— Task —
Gather all lines from the material that contain "browser".

(Beginning of Provided data)

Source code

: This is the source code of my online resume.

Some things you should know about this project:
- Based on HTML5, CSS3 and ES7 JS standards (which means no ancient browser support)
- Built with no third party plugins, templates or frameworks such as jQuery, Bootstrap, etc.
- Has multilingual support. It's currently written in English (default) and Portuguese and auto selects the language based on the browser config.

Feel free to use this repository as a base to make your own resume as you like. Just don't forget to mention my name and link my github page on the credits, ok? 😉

(End of Provided data)

— Solution —
- Based on HTML5, CSS3 and ES7 JS standards (which means no ancient browser support)
- Has multilingual support. It's currently written in English (default) and Portuguese and auto selects the language based on the browser config.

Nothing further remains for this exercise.